Taipei Biennial: "Small World" Thinking Big

2024.02.19

The 13th edition of the Taiwanese biennial, running until March 24, 2024, is anchored in individual experiences and the micro-world to showcase the contemporary art scene.

【 A Shrinking World 】
Hosted at the Taipei Fine Arts Museum (TFAM), this edition was developed as a reflection of post-pandemic shifts and transformations concerning our understanding of ourselves and our community. It brings together approximately 60 artists from around 20 countries and territories, exploring ideas of connection and division, scale and proximity, and interconnectedness. The curatorial team includes Freya Chou, an independent curator who recently relocated from Hong Kong to Taipei; Reem Shadid, director and curator of Beirut Art Centre with 14 years of experience at the Sharjah Art Foundation; and New York-based Brian Kuan Wood, a writer and a founding editor of the e-flux journal publishing discourse across art, architecture, film, technology and history. During his foundational residency in Cairo (Egypt) from 2000 to 2005, he produced sound projects in collaboration with artists based in Cairo and Alexandria.

The curators highlight that the pandemic experience played a pivotal role in shaping the biennial's direction, including its title, as the global lockdown offered a new perspective on the commonplace expression "small world", conventionally used when encountering familiar faces in unexpected locations. In this context, the curators unveil a "shrinking world" where "the nearest thing can appear unfamiliar."

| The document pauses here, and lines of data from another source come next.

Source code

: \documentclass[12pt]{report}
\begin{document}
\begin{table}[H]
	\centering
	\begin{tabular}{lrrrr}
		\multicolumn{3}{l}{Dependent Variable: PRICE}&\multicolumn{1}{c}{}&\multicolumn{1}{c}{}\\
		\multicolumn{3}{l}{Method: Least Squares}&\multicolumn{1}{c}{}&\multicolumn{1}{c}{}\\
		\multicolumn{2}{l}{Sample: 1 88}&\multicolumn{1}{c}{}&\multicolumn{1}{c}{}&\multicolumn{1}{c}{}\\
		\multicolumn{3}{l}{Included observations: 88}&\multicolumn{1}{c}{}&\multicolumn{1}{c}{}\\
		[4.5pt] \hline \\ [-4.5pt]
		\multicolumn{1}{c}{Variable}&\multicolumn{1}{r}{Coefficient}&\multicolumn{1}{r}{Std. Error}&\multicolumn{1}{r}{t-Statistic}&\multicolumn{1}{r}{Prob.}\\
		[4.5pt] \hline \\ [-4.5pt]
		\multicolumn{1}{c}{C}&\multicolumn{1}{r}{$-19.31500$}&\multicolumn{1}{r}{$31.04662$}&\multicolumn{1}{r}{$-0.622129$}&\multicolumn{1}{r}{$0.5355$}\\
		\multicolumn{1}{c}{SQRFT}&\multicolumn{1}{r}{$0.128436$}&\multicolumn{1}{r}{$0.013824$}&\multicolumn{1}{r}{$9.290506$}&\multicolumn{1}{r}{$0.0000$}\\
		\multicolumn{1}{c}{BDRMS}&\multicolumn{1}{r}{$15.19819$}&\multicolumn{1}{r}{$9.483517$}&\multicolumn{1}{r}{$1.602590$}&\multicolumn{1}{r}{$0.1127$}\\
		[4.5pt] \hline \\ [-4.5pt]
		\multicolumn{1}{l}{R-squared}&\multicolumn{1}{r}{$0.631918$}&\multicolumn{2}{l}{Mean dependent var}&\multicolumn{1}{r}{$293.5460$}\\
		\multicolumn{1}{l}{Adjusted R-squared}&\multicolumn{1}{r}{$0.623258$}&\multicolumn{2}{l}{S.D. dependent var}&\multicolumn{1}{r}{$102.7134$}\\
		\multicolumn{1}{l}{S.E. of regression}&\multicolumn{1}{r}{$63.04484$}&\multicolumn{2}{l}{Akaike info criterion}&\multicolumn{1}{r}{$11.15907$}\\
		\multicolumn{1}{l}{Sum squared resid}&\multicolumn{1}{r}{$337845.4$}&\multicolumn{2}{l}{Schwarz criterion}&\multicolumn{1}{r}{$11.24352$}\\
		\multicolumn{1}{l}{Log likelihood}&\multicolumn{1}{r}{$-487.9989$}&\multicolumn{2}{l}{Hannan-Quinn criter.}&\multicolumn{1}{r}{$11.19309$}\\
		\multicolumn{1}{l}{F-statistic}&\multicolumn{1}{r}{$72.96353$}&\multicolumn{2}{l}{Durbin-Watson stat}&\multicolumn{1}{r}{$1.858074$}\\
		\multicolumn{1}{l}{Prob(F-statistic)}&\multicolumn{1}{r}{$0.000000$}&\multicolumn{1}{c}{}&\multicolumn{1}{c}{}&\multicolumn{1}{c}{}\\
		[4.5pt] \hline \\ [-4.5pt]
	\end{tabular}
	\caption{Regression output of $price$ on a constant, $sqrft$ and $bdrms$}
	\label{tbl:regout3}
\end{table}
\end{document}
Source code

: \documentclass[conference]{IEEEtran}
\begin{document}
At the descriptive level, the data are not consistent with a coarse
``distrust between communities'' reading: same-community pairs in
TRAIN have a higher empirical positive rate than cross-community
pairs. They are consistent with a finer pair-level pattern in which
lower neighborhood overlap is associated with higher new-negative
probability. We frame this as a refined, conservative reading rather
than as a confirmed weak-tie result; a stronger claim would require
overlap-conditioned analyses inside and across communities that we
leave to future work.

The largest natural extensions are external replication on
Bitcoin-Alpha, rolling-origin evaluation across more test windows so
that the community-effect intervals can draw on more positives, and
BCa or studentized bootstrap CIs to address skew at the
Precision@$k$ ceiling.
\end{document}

This play with scale, transitioning from the small to the large and vice versa, noticeably materialises in various artworks featured in the biennial. In the first gallery, the photograph Untitled (Octavia with Meteor 1) (2020) by Taiwanese artist Arthur Ou, part of his series Viewfinder (2020-ongoing), establishes a reference point for the entire exhibition. The image captures a macroscopic view of a minute fragment of a meteorite placed on the tip of Octavia’s finger, the artist’s young daughter. The concentric pattern of her fingerprint takes on a cosmic dimension upon contact with the tiny stone, possibly echoing the enduring tradition of scholar’s rocks (also known as gongshi 供石), mountain-like rocks admired by Chinese literati as microcosms, symbols of the whole universe.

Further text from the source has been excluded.